A 巴格特 (useful to visualize qualitative variables) can be plotted using geom_bar():

ggplot(dat) +
aes(x = drv) +
geom_bar()

By default, the heights of the bars correspond to the observed frequencies for each level of the variable of interest (drv in our case).

Again, for a more appealing plot, we can add some colors to the bars with the fill argument:

ggplot(dat) +
aes(x = drv, fill = drv) + # add colors to bars
geom_bar() +
theme(legend.position = "none") # remove legend

ggplot(dat) +
aes(x = drv, fill = year) + # fill by years
geom_bar()

In order to compare proportions across groups, it is best to make each bar the same height using position = "fill":

ggplot(dat) +
geom_bar(aes(x = drv, fill = year), position = "fill")

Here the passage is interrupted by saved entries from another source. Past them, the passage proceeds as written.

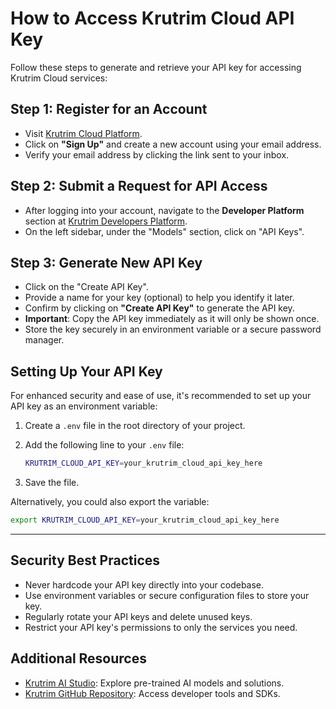 # How to Access Krutrim Cloud API Key

Follow these steps to generate and retrieve your API key for accessing Krutrim Cloud services:

## Step 1: Register for an Account
- Visit [Krutrim Cloud Platform](https://www.olakrutrim.com/cloud).
- Click on **"Sign Up"** and create a new account using your email address.
- Verify your email address by clicking the link sent to your inbox.

## Step 2: Submit a Request for API Access
- After logging into your account, navigate to the **Developer Platform** section at [Krutrim Developers Platform](https://olakrutrim.com/developers/).
- On the left sidebar, under the "Models" section, click on "API Keys".

## Step 3: Generate New API Key
- Click on the "Create API Key".
- Provide a name for your key (optional) to help you identify it later.
- Confirm by clicking on **"Create API Key"** to generate the API key.
- **Important**: Copy the API key immediately as it will only be shown once.
- Store the key securely in an environment variable or a secure password manager.

## Setting Up Your API Key

For enhanced security and ease of use, it's recommended to set up your API key as an environment variable:

1. Create a `.env` file in the root directory of your project.
2. Add the following line to your `.env` file:

    ```bash
    KRUTRIM_CLOUD_API_KEY=your_krutrim_cloud_api_key_here
    ```

3. Save the file.


Alternatively, you could also export the variable:
   ```bash
   export KRUTRIM_CLOUD_API_KEY=your_krutrim_cloud_api_key_here
   ```
--- 

## Security Best Practices
- Never hardcode your API key directly into your codebase.
- Use environment variables or secure configuration files to store your key.
- Regularly rotate your API keys and delete unused keys.
- Restrict your API key's permissions to only the services you need.

## Additional Resources
- [Krutrim AI Studio](https://www.olakrutrim.com/ai-studio): Explore pre-trained AI models and solutions.
- [Krutrim GitHub Repository](https://github.com/ola-krutrim/ai-cloud): Access developer tools and SDKs.

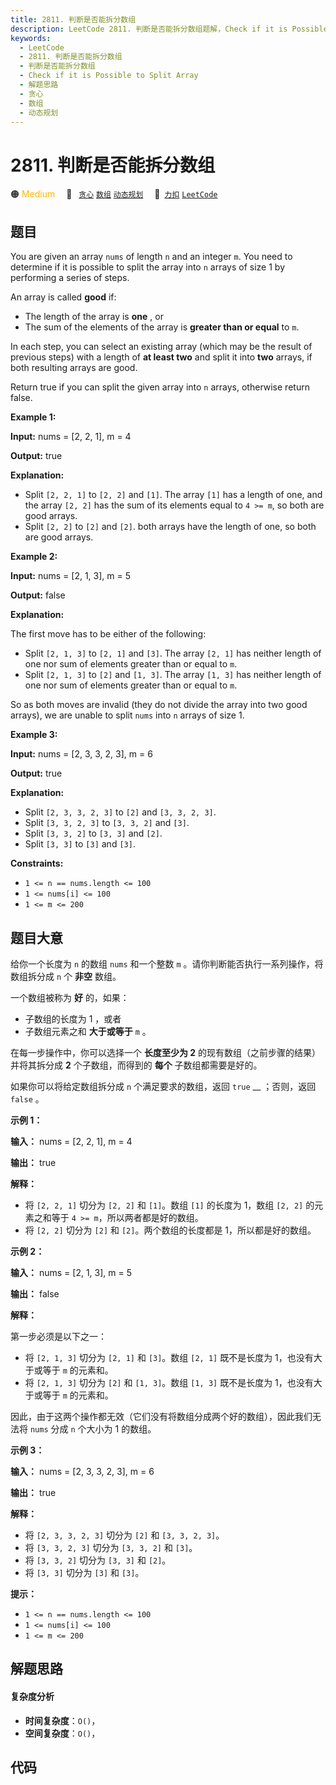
 ```yaml
---
title: 2811. 判断是否能拆分数组
description: LeetCode 2811. 判断是否能拆分数组题解，Check if it is Possible to Split Array，包含解题思路、复杂度分析以及完整的 JavaScript 代码实现。
keywords:
  - LeetCode
  - 2811. 判断是否能拆分数组
  - 判断是否能拆分数组
  - Check if it is Possible to Split Array
  - 解题思路
  - 贪心
  - 数组
  - 动态规划
---
```


# 2811. 判断是否能拆分数组

🟠 <font color=#ffb800>Medium</font>&emsp; 🔖&ensp; [`贪心`](/tag/greedy.md) [`数组`](/tag/array.md) [`动态规划`](/tag/dynamic-programming.md)&emsp; 🔗&ensp;[`力扣`](https://leetcode.cn/problems/check-if-it-is-possible-to-split-array) [`LeetCode`](https://leetcode.com/problems/check-if-it-is-possible-to-split-array)

## 题目

You are given an array `nums` of length `n` and an integer `m`. You need to
determine if it is possible to split the array into `n` arrays of size 1 by
performing a series of steps.

An array is called **good** if:

  * The length of the array is **one** , or
  * The sum of the elements of the array is **greater than or equal** to `m`.

In each step, you can select an existing array (which may be the result of
previous steps) with a length of **at least two** and split it into **two**
arrays, if both resulting arrays are good.

Return true if you can split the given array into `n` arrays, otherwise return
false.



**Example 1:**

**Input:** nums = [2, 2, 1], m = 4

**Output:** true

**Explanation:**

  * Split `[2, 2, 1]` to `[2, 2]` and `[1]`. The array `[1]` has a length of one, and the array `[2, 2]` has the sum of its elements equal to `4 >= m`, so both are good arrays.
  * Split `[2, 2]` to `[2]` and `[2]`. both arrays have the length of one, so both are good arrays.

**Example 2:**

**Input:** nums = [2, 1, 3], m = 5

**Output:** false

**Explanation:**

The first move has to be either of the following:

  * Split `[2, 1, 3]` to `[2, 1]` and `[3]`. The array `[2, 1]` has neither length of one nor sum of elements greater than or equal to `m`.
  * Split `[2, 1, 3]` to `[2]` and `[1, 3]`. The array `[1, 3]` has neither length of one nor sum of elements greater than or equal to `m`.

So as both moves are invalid (they do not divide the array into two good
arrays), we are unable to split `nums` into `n` arrays of size 1.

**Example 3:**

**Input:** nums = [2, 3, 3, 2, 3], m = 6

**Output:** true

**Explanation:**

  * Split `[2, 3, 3, 2, 3]` to `[2]` and `[3, 3, 2, 3]`.
  * Split `[3, 3, 2, 3]` to `[3, 3, 2]` and `[3]`.
  * Split `[3, 3, 2]` to `[3, 3]` and `[2]`.
  * Split `[3, 3]` to `[3]` and `[3]`.



**Constraints:**

  * `1 <= n == nums.length <= 100`
  * `1 <= nums[i] <= 100`
  * `1 <= m <= 200`


## 题目大意

给你一个长度为 `n` 的数组 `nums` 和一个整数 `m` 。请你判断能否执行一系列操作，将数组拆分成 `n` 个 **非空** 数组。

一个数组被称为 **好** 的，如果：

  * 子数组的长度为 1 ，或者
  * 子数组元素之和 **大于或等于**   `m` 。

在每一步操作中，你可以选择一个 **长度至少为 2** 的现有数组（之前步骤的结果） 并将其拆分成 **2** 个子数组，而得到的 **每个**
子数组都需要是好的。

如果你可以将给定数组拆分成 `n` 个满足要求的数组，返回 `true` __ ；否则，返回 `false` 。



**示例 1：**

**输入：** nums = [2, 2, 1], m = 4

**输出：** true

**解释：**

  * 将 `[2, 2, 1]` 切分为 `[2, 2]` 和 `[1]`。数组 `[1]` 的长度为 1，数组 `[2, 2]` 的元素之和等于 `4 >= m`，所以两者都是好的数组。
  * 将 `[2, 2]` 切分为 `[2]` 和 `[2]`。两个数组的长度都是 1，所以都是好的数组。

**示例 2：**

**输入：** nums = [2, 1, 3], m = 5

**输出：** false

**解释：**

第一步必须是以下之一：

  * 将 `[2, 1, 3]` 切分为 `[2, 1]` 和 `[3]`。数组 `[2, 1]` 既不是长度为 1，也没有大于或等于 `m` 的元素和。
  * 将 `[2, 1, 3]` 切分为 `[2]` 和 `[1, 3]`。数组 `[1, 3]` 既不是长度为 1，也没有大于或等于 `m` 的元素和。

因此，由于这两个操作都无效（它们没有将数组分成两个好的数组），因此我们无法将 `nums` 分成 `n` 个大小为 1 的数组。

**示例 3：**

**输入：** nums = [2, 3, 3, 2, 3], m = 6

**输出：** true

**解释：**

  * 将 `[2, 3, 3, 2, 3]` 切分为 `[2]` 和 `[3, 3, 2, 3]`。
  * 将 `[3, 3, 2, 3]` 切分为 `[3, 3, 2]` 和 `[3]`。
  * 将 `[3, 3, 2]` 切分为 `[3, 3]` 和 `[2]`。
  * 将 `[3, 3]` 切分为 `[3]` 和 `[3]`。



**提示：**

  * `1 <= n == nums.length <= 100`
  * `1 <= nums[i] <= 100`
  * `1 <= m <= 200`


## 解题思路

#### 复杂度分析

- **时间复杂度**：`O()`，
- **空间复杂度**：`O()`，

## 代码

```javascript

```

To draw the bars next to each other for each group, use position = "dodge":

ggplot(dat) +
geom_bar(aes(x = drv, fill = year), position = "dodge")

进一步个性化

标题和轴标签

p <- ggplot(dat) +
aes(x = displ, y = hwy) +
geom_point()

p + labs(
title= "Fuel efficiency for 38 popular models of car",
subtitle= "Period 1999-2008",
caption = "Data: ggplot2::mpg. See more at statsandr.com",
x = "Engine displacement (litres)",
y = "Highway miles per gallon (mpg)"
)

As you can see in the above code, you can save one or more layers of the plot in an object for later use. This way, you can save your “main” plot, and add more layers of personalization until you get the desired output. Here we saved the main scatter plot in an object called p 和 we will refer to it for the subsequent personalizations.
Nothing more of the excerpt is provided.